Re: POC: postgres_fdw insert batching - Mailing list pgsql-hackers

From Tomas Vondra
Subject Re: POC: postgres_fdw insert batching
Date
Msg-id 71113ab1-ed31-3dbc-ce07-e081e17473b6@enterprisedb.com
Whole thread Raw
In response to RE: POC: postgres_fdw insert batching  ("tsunakawa.takay@fujitsu.com" <tsunakawa.takay@fujitsu.com>)
Responses RE: POC: postgres_fdw insert batching  ("tsunakawa.takay@fujitsu.com" <tsunakawa.takay@fujitsu.com>)
List pgsql-hackers
On 11/19/20 3:43 AM, tsunakawa.takay@fujitsu.com wrote:
> From: Tomas Vondra <tomas.vondra@enterprisedb.com>
>> Unfortunately, this does not compile for me, because
>> nodeModifyTable calls ExecGetTouchedPartitions, which is not
>> defined anywhere. Not sure what's that about, so I simply
>> commented-out this. That probably fails the partitioned cases, but
>> it allowed me to do some review and testing.
> 
> Ouch, sorry.  I'm ashamed to have forgotten including
> execPartition.c.
> 

No reason to feel ashamed. Mistakes do happen from time to time.

> 
>> The are a couple other smaller changes. E.g. it undoes changes to 
>> finish_foreign_modify, and instead calls separate functions to
>> prepare the bulk statement. It also adds list_make5/list_make6
>> macros, so as to not have to do strange stuff with the parameter
>> lists.
> 
> Thanks, I'll take them thankfully!  I wonder why I didn't think of
> separating deallocate_query() from finish_foreign_modify() ...
> perhaps my brain was dying.  As for list_make5/6(), I saw your first
> patch avoid adding them, so I thought you found them ugly (and I felt
> so, too.)  But thinking now, there's no reason to hesitate it.
> 

I think it's often easier to look changes like deallocate_query with a
bit of distance, not while hacking on the patch and just trying to make
it work somehow.

For the list_make# stuff, I think I've decided to do the simplest thing
possible in extension, without having to recompile the server.
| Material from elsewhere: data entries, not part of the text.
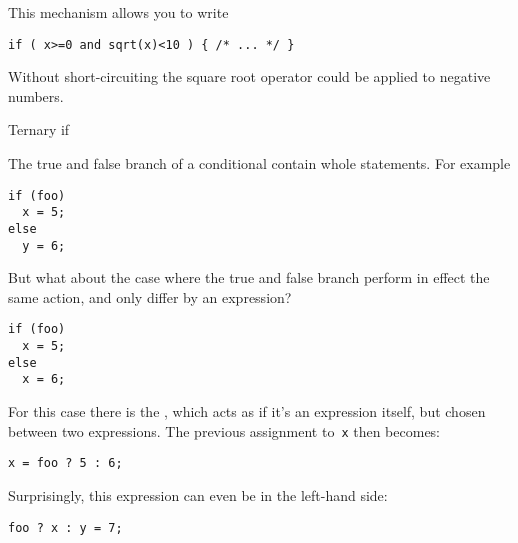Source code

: This mechanism allows you to write
\begin{lstlisting}
if ( x>=0 and sqrt(x)<10 ) { /* ... */ }
\end{lstlisting}
Without short-circuiting the square root operator could be applied to
negative numbers.

 {Ternary if}

The true and false branch of a conditional contain whole statements.
For example
\begin{lstlisting}
if (foo)
  x = 5;
else
  y = 6;
\end{lstlisting}
But what about the case where the true and false branch perform
in effect the same action, and only differ by an expression?
\begin{lstlisting}
if (foo)
  x = 5;
else
  x = 6;
\end{lstlisting}
For this case there is the ,
which acts as if it's an expression itself, but chosen
between two expressions.
The previous assignment to~\lstinline{x} then becomes:
\begin{lstlisting}
x = foo ? 5 : 6;
\end{lstlisting}
Surprisingly, this expression can even be in the left-hand side:
\begin{lstlisting}
foo ? x : y = 7;
\end{lstlisting}

\begin{comment}
\Level 1 {Init statements}

The \cppstandard{17} introduced a new form of the \indextermtt{if} and
\indextermtt{switch} statement: it is possible to have a single
statement of declaration prior to the test.

\snippetwithoutput{ifinitchar}{basic}{ifinit}

This is particularly elegant if the init statement is a declaration,
because the declared variable is then local to the
conditional. Previously one would have had to write
\begin{lstlisting}
char c;
c = getchar();
if ( c!='a' ) /* ... */
\end{lstlisting}
with the variable globally defined.
\end{comment}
But I
think for a proper patch it's better to keep it more readable.

> ...
> 
>> 1) As I mentioned before, I really don't think we should be doing
>> deparsing in execute_foreign_modify - that's something that should
>> happen earlier, and should be in a deparse.c function.
> ...
>> The attached patch tries to address both of these points.
>> 
>> Firstly, it adds a new deparseBulkInsertSql function, that builds a
>> query for the "full" batch, and then uses those two queries - when
>> we get a full batch we use the bulk query, otherwise we use the
>> single-row query in a loop. IMO this is cleaner than deparsing
>> queries ad hoc in the execute_foreign_modify.
> ...
>> Of course, this might be worse when we don't have a full batch,
>> e.g. for a query that insert only 50 rows with batch_size=100. If
>> this case is common, one option would be lowering the batch_size
>> accordingly. If we really want to improve this case too, I suggest
>> we pass more info than just a position of the VALUES clause - that
>> seems a bit too hackish.
> ...
>> Secondly, it adds the batch_size option to server/foreign table,
>> and uses that. This is not complete, though.
>> postgresPlanForeignModify currently passes a hard-coded value at
>> the moment, it needs to lookup the correct value for the 
>> server/table from RelOptInfo or something. And I suppose
>> ModifyTable inftractructure will need to determine the value in
>> order to pass the correct number of slots to the FDW API.
> 
> I can sort of understand your feeling, but I'd like to reconstruct
> the query and prepare it in execute_foreign_modify() because:
> 
> * Some of our customers use bulk insert in ECPG (INSERT ...
> VALUES(record1, (record2), ...) to insert variable number of records
> per query.  (Oracle's Pro*C has such a feature.)  So, I want to be
> prepared to enable such a thing with FDW.
> 
> * The number of records to insert is not known during planning (in
> general), so it feels natural to get prepared during execution phase,
> or not unnatural at least.
> 

I think we should differentiate between "deparsing" and "preparing".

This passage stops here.